Aurania, un conquistador à l'assaut de la Corse
On ne saurait trop se féliciter de ce que l 'association U Levantu ait le 31 octobre 2024 dévoilé les projets de la société Aurania.........
Aurania, un conquistador à l’assaut de la Corse
On ne saurait trop se féliciter de ce que l’association u Levante ait le 31 octobre 2024 dévoilé les projets de la société Aurania de prélèvement de minerai contenu dans le sable des plages de Nonza et d’Albu dans le Cap corse venant à l’appui de la Collectivité qui avait déjà alerté les pouvoirs publics. L’Office de l’Environnement avait en effet précédemment alerté l’État et la Direction de la Mer et du Littoral de Corse « bien avant le 30 et le 31 octobre, dates où les lanceurs d’alerte ont révélé publiquement l’existence de ce projet. »Le 11 janvier dernier Nazione menait une action pour attirer l’attention des pouvoirs publics sur une extraction menée sans précaution et les risques de voir la Corse privée des bénéfices de l’opération. Cor'in fronte a décidé à juste titre d’interpeller l’Assemblée territoriale. Enquête sur cette société basée aux Bermudes c’est-à-dire dans un paradis fiscal et dont le dirigeant britanno-canadien Keith Barron a bien l’intention de devenir le conquistador des temps modernes.

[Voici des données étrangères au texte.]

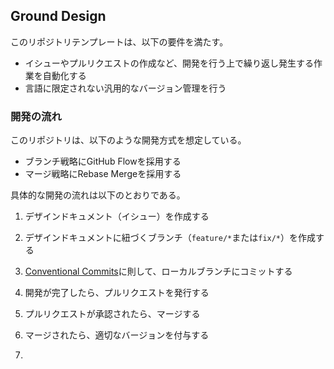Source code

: ## Ground Design



このリポジトリテンプレートは、以下の要件を満たす。

- イシューやプルリクエストの作成など、開発を行う上で繰り返し発生する作業を自動化する
- 言語に限定されない汎用的なバージョン管理を行う

### 開発の流れ

このリポジトリは、以下のような開発方式を想定している。

- ブランチ戦略にGitHub Flowを採用する
- マージ戦略にRebase Mergeを採用する

具体的な開発の流れは以下のとおりである。

1. デザインドキュメント（イシュー）を作成する
2. デザインドキュメントに紐づくブランチ（`feature/*`または`fix/*`）を作成する
3. [Conventional Commits](https://www.conventionalcommits.org/en/v1.0.0/)に則して、ローカルブランチにコミットする
4. 開発が完了したら、プルリクエストを発行する
5. プルリクエストが承認されたら、マージする
6. マージされたら、適切なバージョンを付与する

7. 
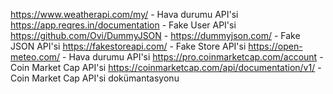 https://www.weatherapi.com/my/ - Hava durumu API'si 
https://app.reqres.in/documentation - Fake User API'si 
https://github.com/Ovi/DummyJSON - https://dummyjson.com/ - Fake JSON API'si 
https://fakestoreapi.com/ - Fake Store API'si 
https://open-meteo.com/ - Hava durumu API'si 
https://pro.coinmarketcap.com/account - Coin Market Cap API'si 
https://coinmarketcap.com/api/documentation/v1/ - Coin Market Cap API'si dokümantasyonu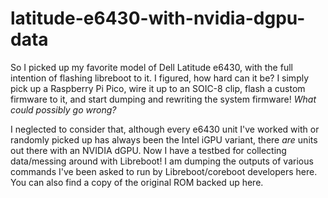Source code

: # latitude-e6430-with-nvidia-dgpu-data
So I picked up my favorite model of Dell Latitude e6430, with the full intention of flashing libreboot to it. I figured, how hard can it be? I simply pick up a Raspberry Pi Pico, wire it up to an SOIC-8 clip, flash a custom firmware to it, and start dumping and rewriting the system firmware! _What could possibly go wrong?_

I neglected to consider that, although every e6430 unit I've worked with or randomly picked up has always been the Intel iGPU variant, there _are_ units out there with an NVIDIA dGPU. Now I have a testbed for collecting data/messing around with Libreboot! I am dumping the outputs of various commands I've been asked to run by Libreboot/coreboot developers here. You can also find a copy of the original ROM backed up here.
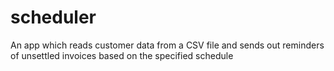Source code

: # scheduler
An app which reads customer data from a CSV file and sends out reminders of unsettled invoices based on the specified schedule
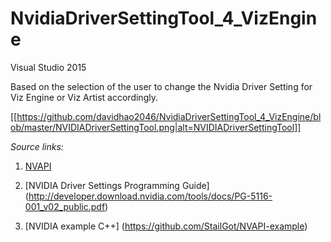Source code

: # NvidiaDriverSettingTool_4_VizEngine

Visual Studio 2015

Based on the selection of the user to change the Nvidia Driver Setting for Viz Engine or Viz Artist accordingly.

[[https://github.com/davidhao2046/NvidiaDriverSettingTool_4_VizEngine/blob/master/NVIDIADriverSettingTool.png|alt=NVIDIADriverSettingTool]]


_Source links:_

1. [NVAPI](https://developer.nvidia.com/nvapi)

2. [NVIDIA Driver Settings Programming Guide] (http://developer.download.nvidia.com/tools/docs/PG-5116-001_v02_public.pdf)

3. [NVIDIA example C++] (https://github.com/StailGot/NVAPI-example)


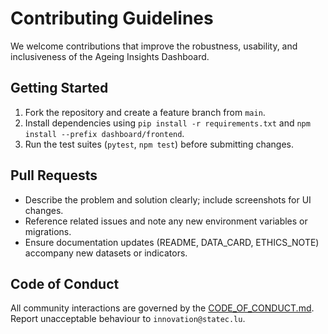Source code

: # Contributing Guidelines

We welcome contributions that improve the robustness, usability, and inclusiveness of the Ageing Insights Dashboard.

## Getting Started
1. Fork the repository and create a feature branch from `main`.
2. Install dependencies using `pip install -r requirements.txt` and `npm install --prefix dashboard/frontend`.
3. Run the test suites (`pytest`, `npm test`) before submitting changes.

## Pull Requests
- Describe the problem and solution clearly; include screenshots for UI changes.
- Reference related issues and note any new environment variables or migrations.
- Ensure documentation updates (README, DATA_CARD, ETHICS_NOTE) accompany new datasets or indicators.

## Code of Conduct
All community interactions are governed by the [CODE_OF_CONDUCT.md](./CODE_OF_CONDUCT.md). Report unacceptable behaviour to `innovation@statec.lu`.
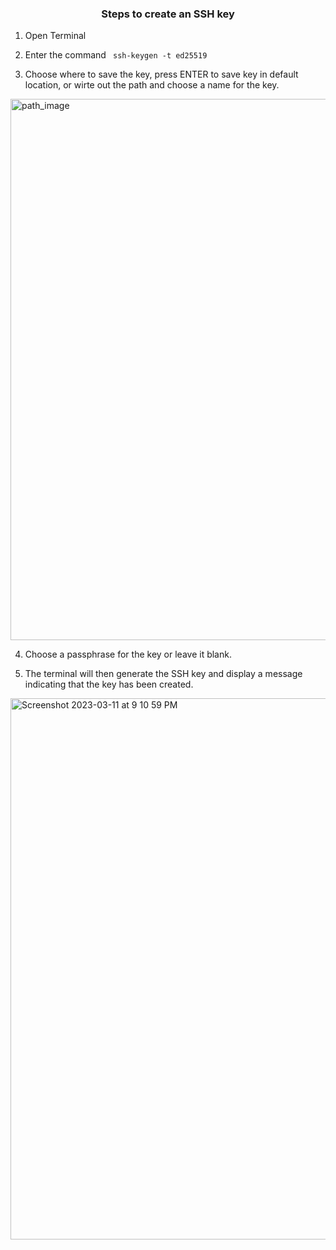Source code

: ### <p align="center">  Steps to create an SSH key </p>

1. Open Terminal
2. Enter the command <code> ssh-keygen -t ed25519 </code>

3. Choose where to save the key, press ENTER to save key in default location, or wirte out the path and choose a name for the key.

<img width="866" alt="path_image" src="https://user-images.githubusercontent.com/124072294/224520413-74d4c3a4-8135-46c4-b89d-3f9ef335a2bd.png">

4. Choose a passphrase for the key or leave it blank.

5. The terminal will then generate the SSH key and display a message indicating that the key has been created.

<img width="866" alt="Screenshot 2023-03-11 at 9 10 59 PM" src="https://user-images.githubusercontent.com/124072294/224520416-dbb5ae04-7919-4794-982b-7e0461351b28.png">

Aurania à la recherche des cités perdues
L’alerte lancée par U Levante ne dévoilait pas un secret mais plutôt une cachotterie. Et il était bon pour la Corse que cela se sache. Le 3 octobre 2024, Aurania Resources Ltd. par voie de presse la découverte d’un site proprement extraordinaire de nickel dans le Cap corse Keith Barron multipliait alors les interviews pour dire son enthousiasme. Jean-Paul Pallier, géologue, vice-président de l’exploration d’Aurania, et Stefan Ansermet, consultant géologique d’Aurania, réalisaient alors un premier échantillonnage du fond marin au large des plages de Nonza et d’Albo, au moyen d’un aimant de terre rare à haute intensitén descendu sur le fond marin, des sables noirs très abondants ont été prélevés jusqu’à 600 mètres au large de la plage de Nonza et jusqu’à 300 mètres au large de la plage d’Albu. Toutes les autorisations administratives nécessaires avaient été obtenues. Au total, quatre échantillons ont ainsi été prélevés au large de la plage d’Albo et six devant la plage de Nonza. Les échantillons du sable prélevé ont ensuite été envoyés à ALS Chemex à Séville, en Espagne, pour analyse. Le 11 novembre les résultats établissaient que le minéral nickélifère du sable noir magnétique était l’awaruite. Des études préliminaires indiquaient que la plage était composée de 40 % de sable, dont 31,7 % sont magnétiques, et qu’un concentré magnétique du sable (contenant de l’awaruite et de la magnétite) a donné 40,1 % de nickel. De nouvelles analyses d’un concentré de flottation d’awaruite ont donné 71,4 % de nickel, 0,98 % de cobalt, 0,65 % de cuivre, 0,58 g/t d’or, 0,09 g/t de platine et 0,39 g/t de palladium. C’est tout simplement exceptionnel.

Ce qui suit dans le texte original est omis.